Debroy suggests integrated digital platform for logistics
The government needs to move fast on creating an integrated digital platform that links all trade stakeholders and helps significantly cut down time and expenses on trade logistics, a research paper by economist Bibek Debroy and NITI Aayog official Kishore Desai has suggested.
Debroy, chairman of the newly constituted Economic Advisory Council to the Prime Minister (EAC-PM), has called for trade facilitation to be prioritised and an integrated logistics policy to be put forward by the government.
Currently, different stakeholders in trade use different digital platforms. While an exporter will need to register and operate through the ICEGATE portal or SWIFT (singlewindow interface for facilitating trade) for customs purposes, he will also often be using digital platforms such as Visual Impex, the paper says.
Trade and taxation authorities themselves use a variety of conflicting software.
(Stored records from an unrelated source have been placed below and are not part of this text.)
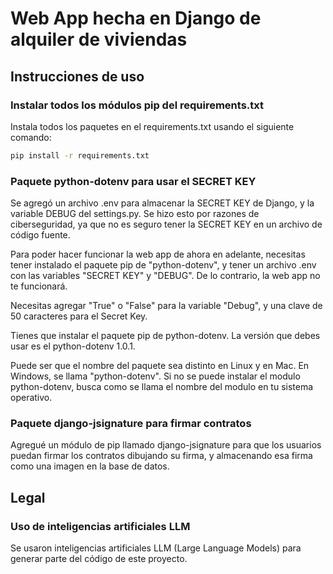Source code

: # Web App hecha en Django de alquiler de viviendas


## Instrucciones de uso

### Instalar todos los módulos pip del requirements.txt

Instala todos los paquetes en el requirements.txt usando el siguiente comando:

```bash
pip install -r requirements.txt
```

### Paquete python-dotenv para usar el SECRET KEY

Se agregó un archivo .env para almacenar la SECRET KEY de Django, y la variable DEBUG del settings.py. Se hizo esto por razones de ciberseguridad, ya que no es seguro tener la SECRET KEY en un archivo de código fuente.

Para poder hacer funcionar la web app de ahora en adelante, necesitas tener instalado el paquete pip de "python-dotenv", y tener un archivo .env con las variables "SECRET KEY" y "DEBUG". De lo contrario, la web app no te funcionará.

Necesitas agregar "True" o "False" para la variable "Debug", y una clave de 50 caracteres para el Secret Key.

Tienes que instalar el paquete pip de python-dotenv. La versión que debes usar es el python-dotenv 1.0.1. 

Puede ser que el nombre del paquete sea distinto en Linux y en Mac. En Windows, se llama "python-dotenv". Si no se puede instalar el modulo python-dotenv, busca como se llama el nombre del modulo en tu sistema operativo.

### Paquete django-jsignature para firmar contratos

Agregué un módulo de pip llamado django-jsignature para que los usuarios puedan firmar los contratos dibujando su firma, y almacenando esa firma como una imagen en la base de datos.

## Legal

### Uso de inteligencias artificiales LLM

Se usaron inteligencias artificiales LLM (Large Language Models) para generar parte del código de este proyecto.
Most of these platforms do not have interfaces and data exchange protocols with each other. As a result, each stakeholder continues to use its own platform, forcing trade to not only access multiple windows but also multiple exchanges of documents. This reflects in the country’s dismal ranking of 146 in the Trading Across Borders indicator of the World Bank’s latest Doing Business Report, the paper says.
While the Centre has recently moved forward in this regard by setting up a National Committee on Trade Facilitation under the chairmanship of the cabinet secretary as well as inaugurating a separate division for logistics within the commerce ministry, the government now wants states to also pick up the pace, a senior official in the ministry said.
Earlier this week, the new Logistics Ease Across Different States (LEADS) index developed by the commerce and industry ministry and Deloitte was launched. It ranks states in terms of the logistical support they provided to promote goods trade.